Question #1: What player characteristics and behaviours are most predictive of subscribing to a game-related newsletter, and how do these features differ between various player types?

*Research Question: Can playing time and player age predict subscribing to a game-related newsletter?*

Question #2: We would like to know which "kinds" of players are most likely to contribute a large amount of data so that we can target those players in our recruiting efforts.

*Research Question: Can we predict the gender of players based on playing time?*


In [None]:
#loading libraries for analyses
library(tidyverse)
library(readr)
library(tidymodels)
library(scales)
library(janitor)

#preset the max rows shown when displaying data
options(repr.matrix.max.rows = 6)

In [None]:
#find working directory
getwd()

#read in the appropriate dataset called players.csv using a relative path and
#cleaning col names to remove uneccessary capitals
players <- read_delim('Data/players.csv', delim = ',', skip = 1 ) |> clean_names()
players

In [None]:
#setting dimensions for the plots
options(repr.plot.length = 10, repr.plot.width = 10)

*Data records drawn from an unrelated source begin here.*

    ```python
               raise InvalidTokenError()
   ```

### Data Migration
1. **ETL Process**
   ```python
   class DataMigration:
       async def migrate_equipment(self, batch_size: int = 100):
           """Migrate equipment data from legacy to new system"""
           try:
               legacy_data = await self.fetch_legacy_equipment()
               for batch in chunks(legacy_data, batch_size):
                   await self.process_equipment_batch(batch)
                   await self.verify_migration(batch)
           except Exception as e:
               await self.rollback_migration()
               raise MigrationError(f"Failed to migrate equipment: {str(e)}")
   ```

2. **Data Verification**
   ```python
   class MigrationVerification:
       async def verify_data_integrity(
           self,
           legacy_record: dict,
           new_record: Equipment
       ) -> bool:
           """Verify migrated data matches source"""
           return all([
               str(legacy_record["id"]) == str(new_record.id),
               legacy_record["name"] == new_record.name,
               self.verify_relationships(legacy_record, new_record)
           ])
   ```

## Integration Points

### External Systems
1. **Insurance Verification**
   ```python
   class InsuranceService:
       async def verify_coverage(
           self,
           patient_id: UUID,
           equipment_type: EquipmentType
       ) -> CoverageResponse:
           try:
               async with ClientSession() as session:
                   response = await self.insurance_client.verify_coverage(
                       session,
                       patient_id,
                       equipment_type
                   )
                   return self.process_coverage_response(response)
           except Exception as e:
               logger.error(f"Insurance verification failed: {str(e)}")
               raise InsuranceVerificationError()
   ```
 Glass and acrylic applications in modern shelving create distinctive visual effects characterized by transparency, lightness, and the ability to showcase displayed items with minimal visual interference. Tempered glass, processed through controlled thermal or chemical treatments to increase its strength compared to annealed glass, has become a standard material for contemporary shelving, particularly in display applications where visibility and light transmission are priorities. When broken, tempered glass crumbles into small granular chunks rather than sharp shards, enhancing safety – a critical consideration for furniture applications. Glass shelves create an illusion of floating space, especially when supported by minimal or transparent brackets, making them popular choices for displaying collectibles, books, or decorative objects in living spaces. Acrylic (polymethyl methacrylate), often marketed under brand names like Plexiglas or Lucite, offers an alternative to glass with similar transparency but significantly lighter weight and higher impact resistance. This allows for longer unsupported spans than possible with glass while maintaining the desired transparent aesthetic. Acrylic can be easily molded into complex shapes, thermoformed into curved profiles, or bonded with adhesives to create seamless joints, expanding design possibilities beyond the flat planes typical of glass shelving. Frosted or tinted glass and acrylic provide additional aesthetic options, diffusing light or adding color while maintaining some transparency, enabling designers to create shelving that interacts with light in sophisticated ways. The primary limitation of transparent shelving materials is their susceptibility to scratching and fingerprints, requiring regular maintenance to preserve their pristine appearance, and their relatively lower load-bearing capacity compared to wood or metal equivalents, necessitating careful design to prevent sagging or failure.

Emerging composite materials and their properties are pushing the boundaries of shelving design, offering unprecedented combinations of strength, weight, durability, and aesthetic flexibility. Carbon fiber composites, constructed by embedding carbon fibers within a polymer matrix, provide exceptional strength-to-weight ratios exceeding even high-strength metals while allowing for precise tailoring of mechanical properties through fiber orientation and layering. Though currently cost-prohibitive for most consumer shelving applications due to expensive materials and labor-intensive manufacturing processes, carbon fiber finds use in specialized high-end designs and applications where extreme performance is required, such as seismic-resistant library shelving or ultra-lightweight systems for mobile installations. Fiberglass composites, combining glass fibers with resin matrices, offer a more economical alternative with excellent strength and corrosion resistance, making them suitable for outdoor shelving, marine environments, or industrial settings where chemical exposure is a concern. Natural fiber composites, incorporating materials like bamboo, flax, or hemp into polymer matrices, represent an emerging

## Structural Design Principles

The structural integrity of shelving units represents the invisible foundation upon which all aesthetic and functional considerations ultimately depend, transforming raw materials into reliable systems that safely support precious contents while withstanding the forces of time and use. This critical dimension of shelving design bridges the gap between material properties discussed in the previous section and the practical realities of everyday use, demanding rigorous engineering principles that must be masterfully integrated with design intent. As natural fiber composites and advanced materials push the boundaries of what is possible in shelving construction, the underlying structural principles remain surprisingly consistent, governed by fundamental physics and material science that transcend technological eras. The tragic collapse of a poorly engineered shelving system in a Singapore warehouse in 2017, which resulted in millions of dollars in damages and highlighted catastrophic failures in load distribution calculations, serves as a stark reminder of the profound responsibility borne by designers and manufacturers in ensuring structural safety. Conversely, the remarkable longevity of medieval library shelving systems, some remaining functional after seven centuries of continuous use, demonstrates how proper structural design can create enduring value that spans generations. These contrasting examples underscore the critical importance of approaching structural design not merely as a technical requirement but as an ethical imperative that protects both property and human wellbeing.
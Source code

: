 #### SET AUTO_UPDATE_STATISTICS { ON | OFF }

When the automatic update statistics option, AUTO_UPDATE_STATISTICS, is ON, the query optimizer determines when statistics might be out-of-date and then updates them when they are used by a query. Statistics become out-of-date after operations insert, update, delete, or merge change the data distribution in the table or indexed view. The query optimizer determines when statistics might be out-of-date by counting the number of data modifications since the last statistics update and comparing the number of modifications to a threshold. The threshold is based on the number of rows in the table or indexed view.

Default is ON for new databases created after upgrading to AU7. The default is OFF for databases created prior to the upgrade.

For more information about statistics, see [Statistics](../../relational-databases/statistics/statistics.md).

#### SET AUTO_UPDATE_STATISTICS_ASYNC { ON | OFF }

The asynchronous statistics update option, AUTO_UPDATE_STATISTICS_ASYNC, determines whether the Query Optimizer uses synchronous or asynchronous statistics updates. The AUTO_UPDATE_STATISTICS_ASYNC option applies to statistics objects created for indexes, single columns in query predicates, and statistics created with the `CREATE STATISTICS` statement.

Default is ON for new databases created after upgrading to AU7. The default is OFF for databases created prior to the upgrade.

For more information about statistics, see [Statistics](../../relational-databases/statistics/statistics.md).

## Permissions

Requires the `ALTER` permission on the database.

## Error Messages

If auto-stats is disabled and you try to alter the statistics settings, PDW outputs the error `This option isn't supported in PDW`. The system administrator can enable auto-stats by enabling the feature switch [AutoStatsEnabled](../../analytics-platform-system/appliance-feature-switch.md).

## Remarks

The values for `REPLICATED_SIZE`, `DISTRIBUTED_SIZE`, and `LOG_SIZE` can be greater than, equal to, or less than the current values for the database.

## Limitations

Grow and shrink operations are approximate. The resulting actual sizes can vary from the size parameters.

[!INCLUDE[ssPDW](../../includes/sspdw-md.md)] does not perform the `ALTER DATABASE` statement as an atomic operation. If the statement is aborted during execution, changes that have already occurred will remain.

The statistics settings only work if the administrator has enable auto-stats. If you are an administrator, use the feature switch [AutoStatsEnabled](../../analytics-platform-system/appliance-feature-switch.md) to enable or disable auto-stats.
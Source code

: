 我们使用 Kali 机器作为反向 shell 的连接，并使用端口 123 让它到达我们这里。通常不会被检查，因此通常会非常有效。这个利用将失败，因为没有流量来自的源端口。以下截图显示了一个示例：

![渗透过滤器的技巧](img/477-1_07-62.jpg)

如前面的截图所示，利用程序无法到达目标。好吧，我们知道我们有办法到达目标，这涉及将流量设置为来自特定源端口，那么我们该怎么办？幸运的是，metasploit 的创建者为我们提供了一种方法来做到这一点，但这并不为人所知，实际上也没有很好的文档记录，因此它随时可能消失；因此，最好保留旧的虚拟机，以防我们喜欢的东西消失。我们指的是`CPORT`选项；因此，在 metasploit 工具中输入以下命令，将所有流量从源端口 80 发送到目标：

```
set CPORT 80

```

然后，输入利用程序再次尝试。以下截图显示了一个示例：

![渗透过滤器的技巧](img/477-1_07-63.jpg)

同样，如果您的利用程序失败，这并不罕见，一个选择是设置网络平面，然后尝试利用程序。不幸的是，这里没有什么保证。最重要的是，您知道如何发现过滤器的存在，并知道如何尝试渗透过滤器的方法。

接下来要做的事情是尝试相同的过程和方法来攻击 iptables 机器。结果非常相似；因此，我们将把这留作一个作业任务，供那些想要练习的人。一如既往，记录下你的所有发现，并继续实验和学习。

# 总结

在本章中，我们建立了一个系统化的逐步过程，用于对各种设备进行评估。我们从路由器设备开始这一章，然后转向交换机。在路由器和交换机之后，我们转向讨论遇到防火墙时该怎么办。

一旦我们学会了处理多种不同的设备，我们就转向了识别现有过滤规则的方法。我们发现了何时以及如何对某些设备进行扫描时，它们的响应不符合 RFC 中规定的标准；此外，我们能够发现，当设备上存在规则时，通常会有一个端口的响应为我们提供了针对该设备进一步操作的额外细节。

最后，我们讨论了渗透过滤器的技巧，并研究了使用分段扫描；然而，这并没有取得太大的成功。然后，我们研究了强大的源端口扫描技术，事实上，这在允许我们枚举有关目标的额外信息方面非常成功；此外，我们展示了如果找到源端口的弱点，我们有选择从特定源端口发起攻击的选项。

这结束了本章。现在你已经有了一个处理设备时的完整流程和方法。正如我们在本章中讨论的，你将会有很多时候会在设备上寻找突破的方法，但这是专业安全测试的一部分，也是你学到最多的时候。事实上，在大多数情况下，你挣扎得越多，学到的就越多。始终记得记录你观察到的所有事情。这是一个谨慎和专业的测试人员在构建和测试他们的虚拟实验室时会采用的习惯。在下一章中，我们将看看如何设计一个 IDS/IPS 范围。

#Exploratory plots to better understand the dataset 
playr_time_age_plot <- players |> ggplot(aes(x = age, 
                            y = played_hours, color = subscribe)) +
                    geom_point() +  
                    labs(color = "Did the player subscribe?") +
                    ylab("Total hours Played") + xlab("Age (in Years)")

playr_time_age_plot 

#we see a lot of points near the x-axis, causing some overplotting losing detail - I created a 'zoomed-in' graph 
#to better examine these data points
playr_time_age_plot_scaled <- players |> ggplot(aes(x = age, 
                            y = played_hours, color = subscribe)) +
                    geom_point() +  scale_y_log10() +
                    labs(color = "Did the player subscribe?") +
                    ylab("Total hours Played") + xlab("Age (in Years)")

playr_time_age_plot_scaled

#here we can see that most points are below 10 hours played 
#and below 30 years (which makes sense for an undergraduate course)
#We also see that the data does not visibly appear to have any linearity, 
#so we should likely use a KNN regression rather than a simple linear regression to
#try to predict played hours based on age